Note that this is the difference symbol, not a backslash.

>>> rPrint$ s ∖ sX
...

As minus.

π :: (Ord (HList a1), HLabelSet [*] (LabelsOf a1), H2ProjectByLabels ls t a1 b, HAllTaggedLV a1, MonOp a, (~) * (MonOpArg a) (Set (RTuple t))) => proxy ls -> a -> MonOpRes a (Relation a1) Source

Projection.

Note that no matter how greek it is π is still a character, and Haskell therefore treats it as a prefix operator, which is in line with how it is employed.

>>> rPrint$ π (rHdr (color,city)) p
...

As project, but note how the operands are reversed.
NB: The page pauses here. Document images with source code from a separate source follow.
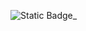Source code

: <img alt="Static Badge" src="https://img.shields.io/badge/Linkedin-blue?style=flat-square&link=https%3A%2F%2Fwww.linkedin.com%2Fin%2Fdaniel-maciel-ben%25C3%25ADcio-02a903283%2F">_

<!--
**danielmacielbenicio/danielmacielbenicio** is a ✨ _special_ ✨ repository because its `README.md` (this file) appears on your GitHub profile.

Here are some ideas to get you started:

- 🔭 I’m currently working on ...
- 🌱 I’m currently learning ...
- 👯 I’m looking to collaborate on ...
- 🤔 I’m looking for help with ...
- 💬 Ask me about ...
- 📫 How to reach me: ...
- 😄 Pronouns: ...
- ⚡ Fun fact: ...
-->
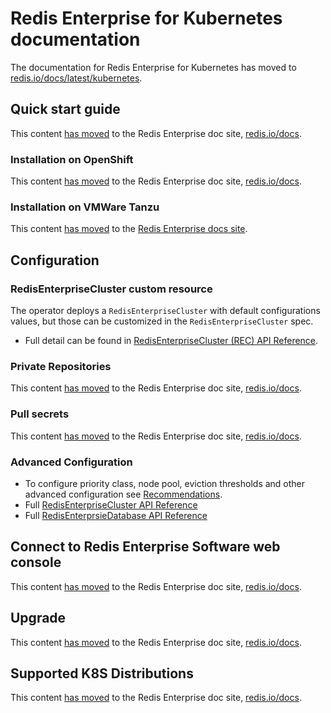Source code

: <!-- omit in toc -->
# Redis Enterprise for Kubernetes documentation

The documentation for Redis Enterprise for Kubernetes has moved to [redis.io/docs/latest/kubernetes](https://redis.io/docs/latest/operate/kubernetes/).

## Quick start guide

This content [has moved](https://redis.io/docs/latest/operate/kubernetes/deployment/quick-start/) to the Redis Enterprise doc site, [redis.io/docs](https://redis.io/docs/latest/operate/kubernetes/).

### Installation on OpenShift

This content [has moved](https://redis.io/docs/latest/operate/kubernetes/deployment/openshift/openshift-cli/) to the Redis Enterprise doc site, [redis.io/docs](https://redis.io/docs/latest/operate/kubernetes/).

### Installation on VMWare Tanzu

This content [has moved](https://redis.io/docs/latest/operate/kubernetes/deployment/tanzu/) to the [Redis Enterprise docs site](https://redis.io/docs/latest/operate/kubernetes/).
 
## Configuration

### RedisEnterpriseCluster custom resource

The operator deploys a `RedisEnterpriseCluster` with default configurations values, but those can be customized in the `RedisEnterpriseCluster` spec.

* Full detail can be found in [RedisEnterpriseCluster (REC) API Reference](https://redis.io/docs/latest/operate/kubernetes/reference/redis_enterprise_cluster_api/).

### Private Repositories

This content [has moved](https://redis.io/docs/latest/operate/kubernetes/deployment/container-images/) to the Redis Enterprise doc site, [redis.io/docs](https://redis.io/docs/latest/operate/kubernetes/).

### Pull secrets

This content [has moved](https://redis.io/docs/latest/operate/kubernetes/deployment/container-images/) to the Redis Enterprise doc site, [redis.io/docs](https://redis.io/docs/latest/operate/kubernetes/).

### Advanced Configuration

- To configure priority class, node pool, eviction thresholds and other advanced configuration see [Recommendations](https://redis.io/docs/latest/operate/kubernetes/recommendations/).
- Full [RedisEnterpriseCluster API Reference](https://redis.io/docs/latest/operate/kubernetes/reference/redis_enterprise_cluster_api/)
- Full [RedisEnterprsieDatabase API Reference](https://redis.io/docs/latest/operate/kubernetes/reference/redis_enterprise_database_api/)

## Connect to Redis Enterprise Software web console

This content [has moved](https://redis.io/docs/latest/operate/kubernetes/re-clusters/connect-to-admin-console/) to the Redis Enterprise doc site, [redis.io/docs](https://redis.io/docs/latest/operate/kubernetes/).

## Upgrade

This content [has moved](https://redis.io/docs/latest/operate/kubernetes/re-clusters/upgrade-redis-cluster/) to the Redis Enterprise doc site, [redis.io/docs](https://redis.io/docs/latest/operate/kubernetes/).

## Supported K8S Distributions

This content [has moved](https://redis.io/docs/latest/operate/kubernetes/reference/supported_k8s_distributions/) to the Redis Enterprise doc site, [redis.io/docs](https://redis.io/docs/latest/operate/kubernetes/).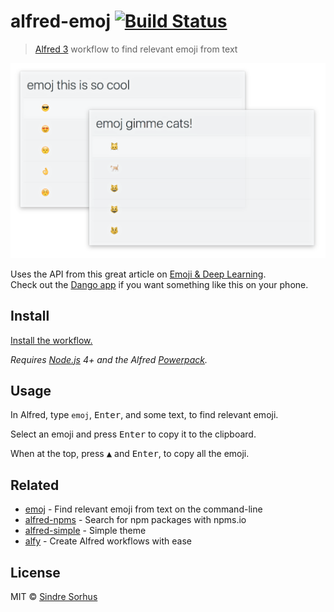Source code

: # alfred-emoj [![Build Status](https://travis-ci.org/sindresorhus/alfred-emoj.svg?branch=master)](https://travis-ci.org/sindresorhus/alfred-emoj)

> [Alfred 3](https://www.alfredapp.com) workflow to find relevant emoji from text

<img src="screenshot-combined.png" width="895">

Uses the API from this great article on [Emoji & Deep Learning](http://getdango.com/emoji-and-deep-learning.html).<br>
Check out the [Dango app](http://getdango.com) if you want something like this on your phone.


## Install

[Install the workflow.](http://www.packal.org/workflow/emoj)

*Requires [Node.js](https://nodejs.org) 4+ and the Alfred [Powerpack](https://www.alfredapp.com/powerpack/).*


## Usage

In Alfred, type `emoj`, <kbd>Enter</kbd>, and some text, to find relevant emoji.

Select an emoji and press <kbd>Enter</kbd> to copy it to the clipboard.

When at the top, press <kbd>▲</kbd> and <kbd>Enter</kbd>, to copy all the emoji.


## Related

- [emoj](https://github.com/sindresorhus/emoj) - Find relevant emoji from text on the command-line
- [alfred-npms](https://github.com/sindresorhus/alfred-npms) - Search for npm packages with npms.io
- [alfred-simple](https://github.com/sindresorhus/alfred-simple) - Simple theme
- [alfy](https://github.com/sindresorhus/alfy) - Create Alfred workflows with ease


## License

MIT © [Sindre Sorhus](https://sindresorhus.com)
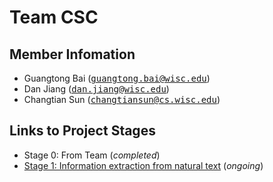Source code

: # Team CSC

## Member Infomation

+ Guangtong Bai (<tt>guangtong.bai@wisc.edu</tt>)
+ Dan Jiang (<tt>dan.jiang@wisc.edu</tt>)
+ Changtian Sun (<tt>changtiansun@cs.wisc.edu</tt>)

## Links to Project Stages

+ Stage 0: From Team (*completed*)
+ [Stage 1: Information extraction from natural text](https://gtbai.github.io/CS839-Data-Science/stage1) (*ongoing*)
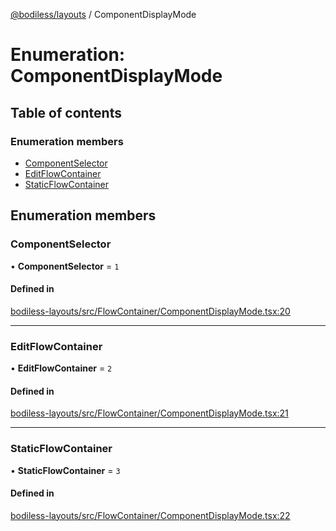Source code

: [@bodiless/layouts](../README.md) / ComponentDisplayMode

# Enumeration: ComponentDisplayMode

## Table of contents

### Enumeration members

- [ComponentSelector](ComponentDisplayMode.md#componentselector)
- [EditFlowContainer](ComponentDisplayMode.md#editflowcontainer)
- [StaticFlowContainer](ComponentDisplayMode.md#staticflowcontainer)

## Enumeration members

### ComponentSelector

• **ComponentSelector** = `1`

#### Defined in

[bodiless-layouts/src/FlowContainer/ComponentDisplayMode.tsx:20](https://github.com/johnsonandjohnson/Bodiless-JS/blob/4d62261f/packages/bodiless-layouts/src/FlowContainer/ComponentDisplayMode.tsx#L20)

___

### EditFlowContainer

• **EditFlowContainer** = `2`

#### Defined in

[bodiless-layouts/src/FlowContainer/ComponentDisplayMode.tsx:21](https://github.com/johnsonandjohnson/Bodiless-JS/blob/4d62261f/packages/bodiless-layouts/src/FlowContainer/ComponentDisplayMode.tsx#L21)

___

### StaticFlowContainer

• **StaticFlowContainer** = `3`

#### Defined in

[bodiless-layouts/src/FlowContainer/ComponentDisplayMode.tsx:22](https://github.com/johnsonandjohnson/Bodiless-JS/blob/4d62261f/packages/bodiless-layouts/src/FlowContainer/ComponentDisplayMode.tsx#L22)
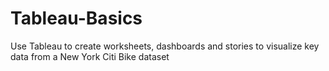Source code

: # Tableau-Basics
Use Tableau to create worksheets, dashboards and stories to visualize key data from a New York Citi Bike dataset
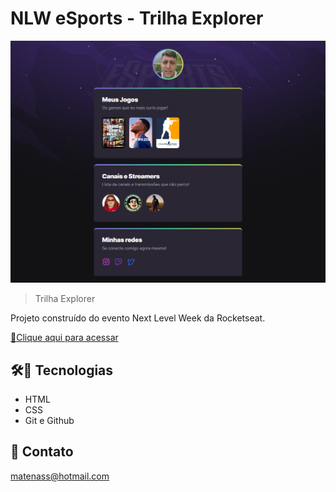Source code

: # NLW eSports - Trilha Explorer

![preview](./.github/preview.png)

> Trilha Explorer

Projeto construído do evento Next Level Week da Rocketseat.

[🔗Clique aqui para acessar](https://mateusnass.github.io/nlw-esports-explorer)


## 🛠💼 Tecnologias

- HTML
- CSS
- Git e Github

## 💛 Contato

matenass@hotmail.com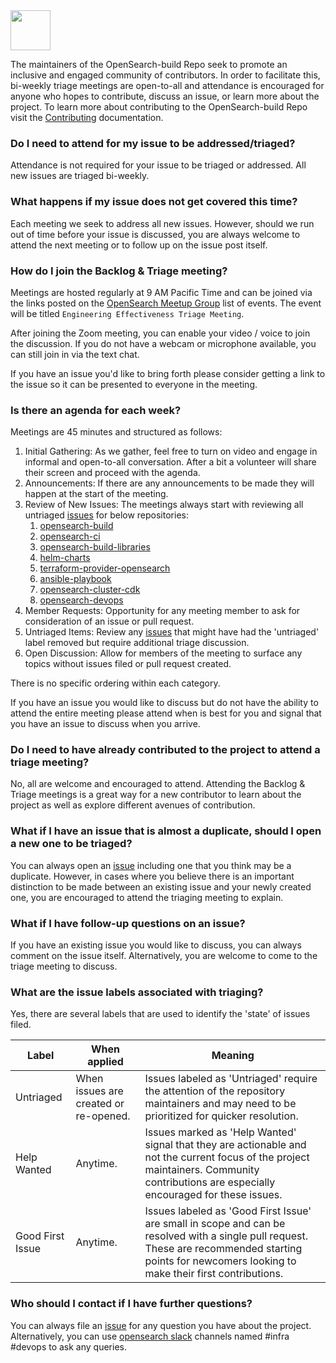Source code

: <img src="https://opensearch.org/assets/img/opensearch-logo-themed.svg" height="64px">

The maintainers of the OpenSearch-build Repo seek to promote an inclusive and engaged community of contributors. In order to facilitate this, bi-weekly triage meetings are open-to-all and attendance is encouraged for anyone who hopes to contribute, discuss an issue, or learn more about the project. To learn more about contributing to the OpenSearch-build Repo visit the [Contributing](./CONTRIBUTING.md) documentation.

### Do I need to attend for my issue to be addressed/triaged?

Attendance is not required for your issue to be triaged or addressed. All new issues are triaged bi-weekly.

### What happens if my issue does not get covered this time?

Each meeting we seek to address all new issues. However, should we run out of time before your issue is discussed, you are always welcome to attend the next meeting or to follow up on the issue post itself.

### How do I join the Backlog & Triage meeting?

Meetings are hosted regularly at 9 AM Pacific Time and can be joined via the links posted on the [OpenSearch Meetup Group](https://www.meetup.com/opensearch/events/) list of events. The event will be titled `Engineering Effectiveness Triage Meeting`.

After joining the Zoom meeting, you can enable your video / voice to join the discussion.  If you do not have a webcam or microphone available, you can still join in via the text chat.

If you have an issue you'd like to bring forth please consider getting a link to the issue so it can be presented to everyone in the meeting.

### Is there an agenda for each week?

Meetings are 45 minutes and structured as follows:

1. Initial Gathering: As we gather, feel free to turn on video and engage in informal and open-to-all conversation.  After a bit a volunteer will share their screen and proceed with the agenda.
2. Announcements: If there are any announcements to be made they will happen at the start of the meeting.
3. Review of New Issues: The meetings always start with reviewing all untriaged [issues](https://github.com/issues?q=is%3Aissue+label%3Auntriaged+repo%3Aopensearch-project%2Fopensearch-build+repo%3Aopensearch-project%2Fhelm-charts+repo%3Aopensearch-project%2Fansible-playbook+repo%3Aopensearch-project%2Fopensearch-ci+repo%3Aopensearch-project%2Fopensearch-cluster-cdk+repo%3Aopensearch-project%2Fterraform-provider-opensearch+repo%3Aopensearch-project%2Fopensearch-devops+repo%3Aopensearch-project%2Fopensearch-build-libraries+is%3Aopen+) for below repositories:
    1. [opensearch-build](https://github.com/opensearch-project/opensearch-build)
    1. [opensearch-ci](https://github.com/opensearch-project/opensearch-ci)
    1. [opensearch-build-libraries](https://github.com/opensearch-project/opensearch-build-libraries)
    1. [helm-charts](https://github.com/opensearch-project/helm-charts)
    1. [terraform-provider-opensearch](https://github.com/opensearch-project/terraform-provider-opensearch)
    1. [ansible-playbook](https://github.com/opensearch-project/ansible-playbook)
    1. [opensearch-cluster-cdk](https://github.com/opensearch-project/opensearch-cluster-cdk)
    1. [opensearch-devops](https://github.com/opensearch-project/opensearch-devops)
4. Member Requests: Opportunity for any meeting member to ask for consideration of an issue or pull request.
5. Untriaged Items: Review any [issues](https://github.com/issues?q=is%3Aissue+label%3Auntriaged+repo%3Aopensearch-project%2Fopensearch-build+repo%3Aopensearch-project%2Fhelm-charts+repo%3Aopensearch-project%2Fansible-playbook+repo%3Aopensearch-project%2Fopensearch-ci+repo%3Aopensearch-project%2Fopensearch-cluster-cdk+repo%3Aopensearch-project%2Fterraform-provider-opensearch+repo%3Aopensearch-project%2Fopensearch-devops+repo%3Aopensearch-project%2Fopensearch-build-libraries+is%3Aopen+) that might have had the 'untriaged' label removed but require additional triage discussion.
6. Open Discussion: Allow for members of the meeting to surface any topics without issues filed or pull request created.


There is no specific ordering within each category.

If you have an issue you would like to discuss but do not have the ability to attend the entire meeting please attend when is best for you and signal that you have an issue to discuss when you arrive.

### Do I need to have already contributed to the project to attend a triage meeting?

No, all are welcome and encouraged to attend. Attending the Backlog & Triage meetings is a great way for a new contributor to learn about the project as well as explore different avenues of contribution.

### What if I have an issue that is almost a duplicate, should I open a new one to be triaged?

You can always open an [issue](https://github.com/opensearch-project/opensearch-build/issues/new/choose) including one that you think may be a duplicate. However, in cases where you believe there is an important distinction to be made between an existing issue and your newly created one, you are encouraged to attend the triaging meeting to explain.

### What if I have follow-up questions on an issue?

If you have an existing issue you would like to discuss, you can always comment on the issue itself. Alternatively, you are welcome to come to the triage meeting to discuss.

### What are the issue labels associated with triaging?

Yes, there are several labels that are used to identify the 'state' of issues filed.

| Label | When applied | Meaning |
| ----- | ------------ | ------- |
| Untriaged | When issues are created or re-opened. | Issues labeled as 'Untriaged' require the attention of the repository maintainers and may need to be prioritized for quicker resolution. |
| Help Wanted | Anytime. | Issues marked as 'Help Wanted' signal that they are actionable and not the current focus of the project maintainers. Community contributions are especially encouraged for these issues. |
| Good First Issue | Anytime. | Issues labeled as 'Good First Issue' are small in scope and can be resolved with a single pull request. These are recommended starting points for newcomers looking to make their first contributions. |

### Who should I contact if I have further questions?

You can always file an [issue](https://github.com/opensearch-project/opensearch-build/issues/new/choose) for any question you have about the project. Alternatively, you can use [opensearch slack](https://opensearch.org/slack.html) channels named #infra #devops to ask any queries.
(⊂) :: (Ord (HList l), HLabelSet [*] (LabelsOf l), HRearrange3 (LabelsOf l) r l, SameLength' * * l r, SameLength' * * r l, SameLength' * * r (LabelsOf l), SameLength' * * (LabelsOf l) r, DyaOp a b, (~) * (DyaOpRight b) (Set (RTuple r)), (~) * (DyaOpLeft a) (Set (RTuple l))) => a -> b -> DyaOpRes a b Bool Source

Is proper subset.

>>> let spX = relation [rTuple (sno .=. "S1", pno .=. "P4", qty .=. 200), rTuple (sno .=. "S2", pno .=. "P2", qty .=. 400)]
>>> spX ⊂ sp
True

As isProperSubsetOf.

(⊆) :: (Ord (HList l), HLabelSet [*] (LabelsOf l), HRearrange3 (LabelsOf l) r l, SameLength' * * l r, SameLength' * * r l, SameLength' * * r (LabelsOf l), SameLength' * * (LabelsOf l) r, DyaOp a b, (~) * (DyaOpRight b) (Set (RTuple r)), (~) * (DyaOpLeft a) (Set (RTuple l))) => a -> b -> DyaOpRes a b Bool Source

Is subset of.

>>> spX ⊆ sp
True

As isSubsetOf.

(⊃) :: (Ord (HList l), HLabelSet [*] (LabelsOf l), HRearrange3 (LabelsOf l) r l, SameLength' * * l r, SameLength' * * r l, SameLength' * * r (LabelsOf l), SameLength' * * (LabelsOf l) r, DyaOp a b, (~) * (DyaOpRight b) (Set (RTuple r)), (~) * (DyaOpLeft a) (Set (RTuple l))) => b -> a -> DyaOpRes a b Bool Source

Left is proper subset of. As (flip isProperSubsetOf).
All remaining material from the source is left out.